WHAT YOU WILL DO
Everything from the line that contains "географа - Ковешников" to the end of the data below is to be reproduced verbatim; leave all else out.

—————

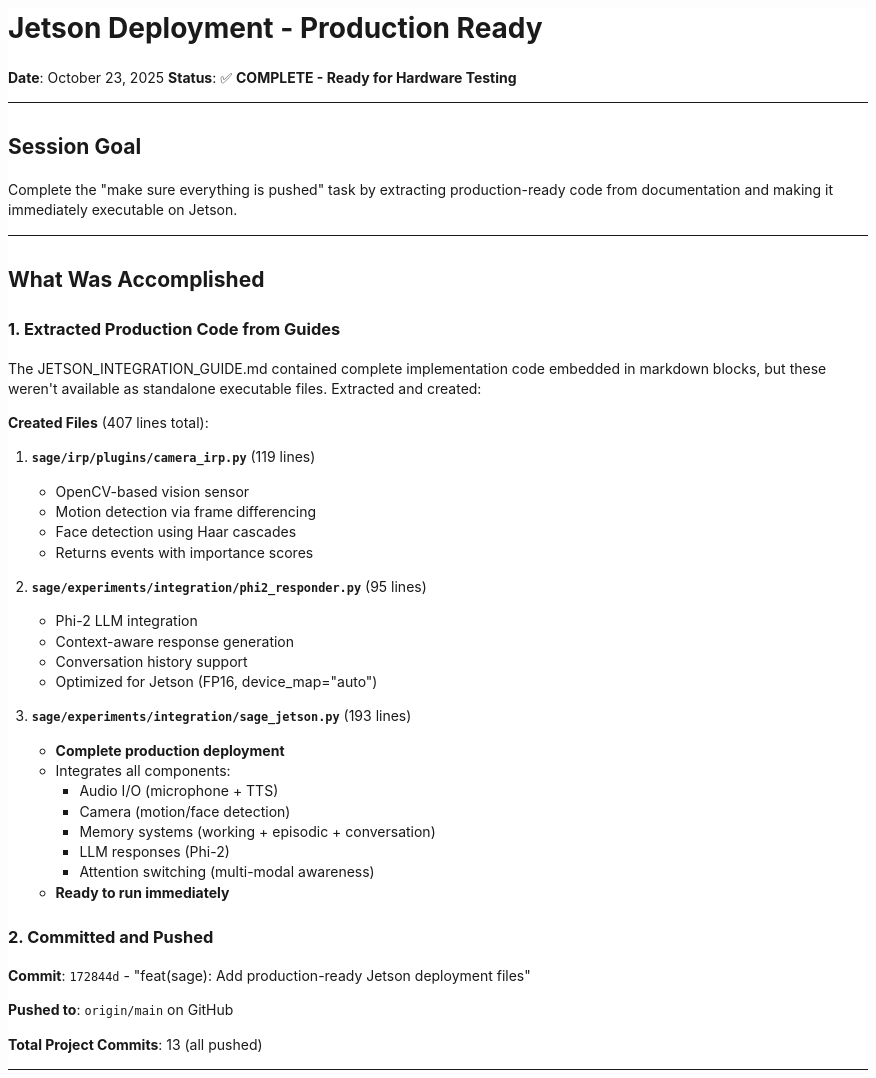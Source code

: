 # Jetson Deployment - Production Ready

**Date**: October 23, 2025
**Status**: ✅ **COMPLETE - Ready for Hardware Testing**

---

## Session Goal

Complete the "make sure everything is pushed" task by extracting production-ready code from documentation and making it immediately executable on Jetson.

---

## What Was Accomplished

### 1. Extracted Production Code from Guides

The JETSON_INTEGRATION_GUIDE.md contained complete implementation code embedded in markdown blocks, but these weren't available as standalone executable files. Extracted and created:

**Created Files** (407 lines total):

1. **`sage/irp/plugins/camera_irp.py`** (119 lines)
   - OpenCV-based vision sensor
   - Motion detection via frame differencing
   - Face detection using Haar cascades
   - Returns events with importance scores

2. **`sage/experiments/integration/phi2_responder.py`** (95 lines)
   - Phi-2 LLM integration
   - Context-aware response generation
   - Conversation history support
   - Optimized for Jetson (FP16, device_map="auto")

3. **`sage/experiments/integration/sage_jetson.py`** (193 lines)
   - **Complete production deployment**
   - Integrates all components:
     - Audio I/O (microphone + TTS)
     - Camera (motion/face detection)
     - Memory systems (working + episodic + conversation)
     - LLM responses (Phi-2)
     - Attention switching (multi-modal awareness)
   - **Ready to run immediately**

### 2. Committed and Pushed

**Commit**: `172844d` - "feat(sage): Add production-ready Jetson deployment files"

**Pushed to**: `origin/main` on GitHub

**Total Project Commits**: 13 (all pushed)

---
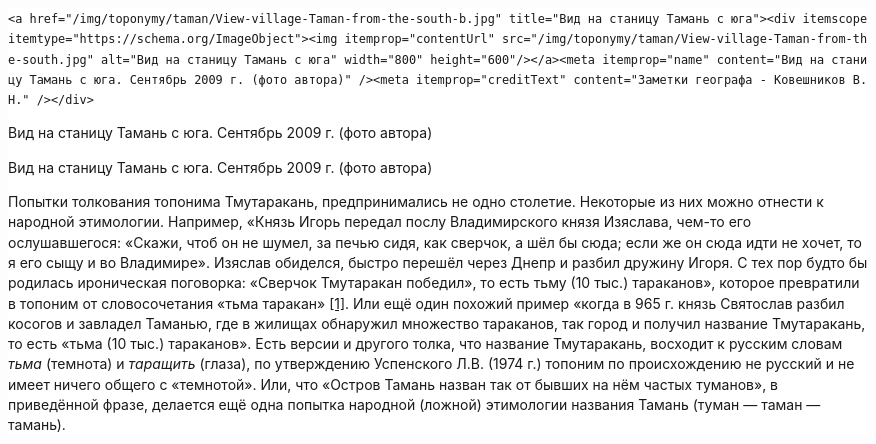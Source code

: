 	<a href="/img/toponymy/taman/View-village-Taman-from-the-south-b.jpg" title="Вид на станицу Тамань с юга"><div itemscope itemtype="https://schema.org/ImageObject"><img itemprop="contentUrl" src="/img/toponymy/taman/View-village-Taman-from-the-south.jpg" alt="Вид на станицу Тамань с юга" width="800" height="600"/></a><meta itemprop="name" content="Вид на станицу Тамань с юга. Сентябрь 2009 г. (фото автора)" /><meta itemprop="creditText" content="Заметки географа - Ковешников В.Н." /></div>
Вид на станицу Тамань с юга. Сентябрь 2009 г. (фото автора)<figcaption>Вид на станицу Тамань с юга. Сентябрь 2009 г. (фото автора)</figcaption>
</figure>

Попытки толкования топонима Тмутаракань, предпринимались не одно столетие. Некоторые из них можно отнести к народной этимологии. Например, «Князь Игорь передал послу Владимирского князя Изяслава, чем-то его ослушавшегося: «Скажи, чтоб он не шумел, за печью сидя, как сверчок, а шёл бы сюда; если же он сюда идти не хочет, то я его сыщу и во Владимире». Изяслав обиделся, быстро перешёл через Днепр и разбил дружину Игоря. С тех пор будто бы родилась ироническая поговорка: «Сверчок Тмутаракан победил», то есть тьму (10 тыс.) тараканов», которое превратили в топоним от словосочетания «тьма таракан»  [[1]](#t65-[1]). Или ещё один похожий пример «когда в 965 г. князь Святослав разбил косогов и завладел Таманью, где в жилищах обнаружил множество тараканов, так город и получил название Тмутаракань, то есть «тьма (10 тыс.) тараканов». Есть версии и другого толка, что название Тмутаракань, восходит к русским словам _тьма_ (темнота) и _таращить_ (глаза), по утверждению Успенского Л.В. (1974 г.) топоним по происхождению не русский и не имеет ничего общего с «темнотой». Или, что «Остров Тамань назван так от бывших на нём частых туманов», в приведённой фразе, делается ещё одна попытка народной (ложной) этимологии названия Тамань (туман — таман — тамань).

<figure>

—————

EXERCISE RESULT
: 	<a href="/img/toponymy/taman/View-village-Taman-from-the-south-b.jpg" title="Вид на станицу Тамань с юга"><div itemscope itemtype="https://schema.org/ImageObject"><img itemprop="contentUrl" src="/img/toponymy/taman/View-village-Taman-from-the-south.jpg" alt="Вид на станицу Тамань с юга" width="800" height="600"/></a><meta itemprop="name" content="Вид на станицу Тамань с юга. Сентябрь 2009 г. (фото автора)" /><meta itemprop="creditText" content="Заметки географа - Ковешников В.Н." /></div>
Вид на станицу Тамань с юга. Сентябрь 2009 г. (фото автора)<figcaption>Вид на станицу Тамань с юга. Сентябрь 2009 г. (фото автора)</figcaption>
</figure>

Попытки толкования топонима Тмутаракань, предпринимались не одно столетие. Некоторые из них можно отнести к народной этимологии. Например, «Князь Игорь передал послу Владимирского князя Изяслава, чем-то его ослушавшегося: «Скажи, чтоб он не шумел, за печью сидя, как сверчок, а шёл бы сюда; если же он сюда идти не хочет, то я его сыщу и во Владимире». Изяслав обиделся, быстро перешёл через Днепр и разбил дружину Игоря. С тех пор будто бы родилась ироническая поговорка: «Сверчок Тмутаракан победил», то есть тьму (10 тыс.) тараканов», которое превратили в топоним от словосочетания «тьма таракан»  [[1]](#t65-[1]). Или ещё один похожий пример «когда в 965 г. князь Святослав разбил косогов и завладел Таманью, где в жилищах обнаружил множество тараканов, так город и получил название Тмутаракань, то есть «тьма (10 тыс.) тараканов». Есть версии и другого толка, что название Тмутаракань, восходит к русским словам _тьма_ (темнота) и _таращить_ (глаза), по утверждению Успенского Л.В. (1974 г.) топоним по происхождению не русский и не имеет ничего общего с «темнотой». Или, что «Остров Тамань назван так от бывших на нём частых туманов», в приведённой фразе, делается ещё одна попытка народной (ложной) этимологии названия Тамань (туман — таман — тамань).

<figure>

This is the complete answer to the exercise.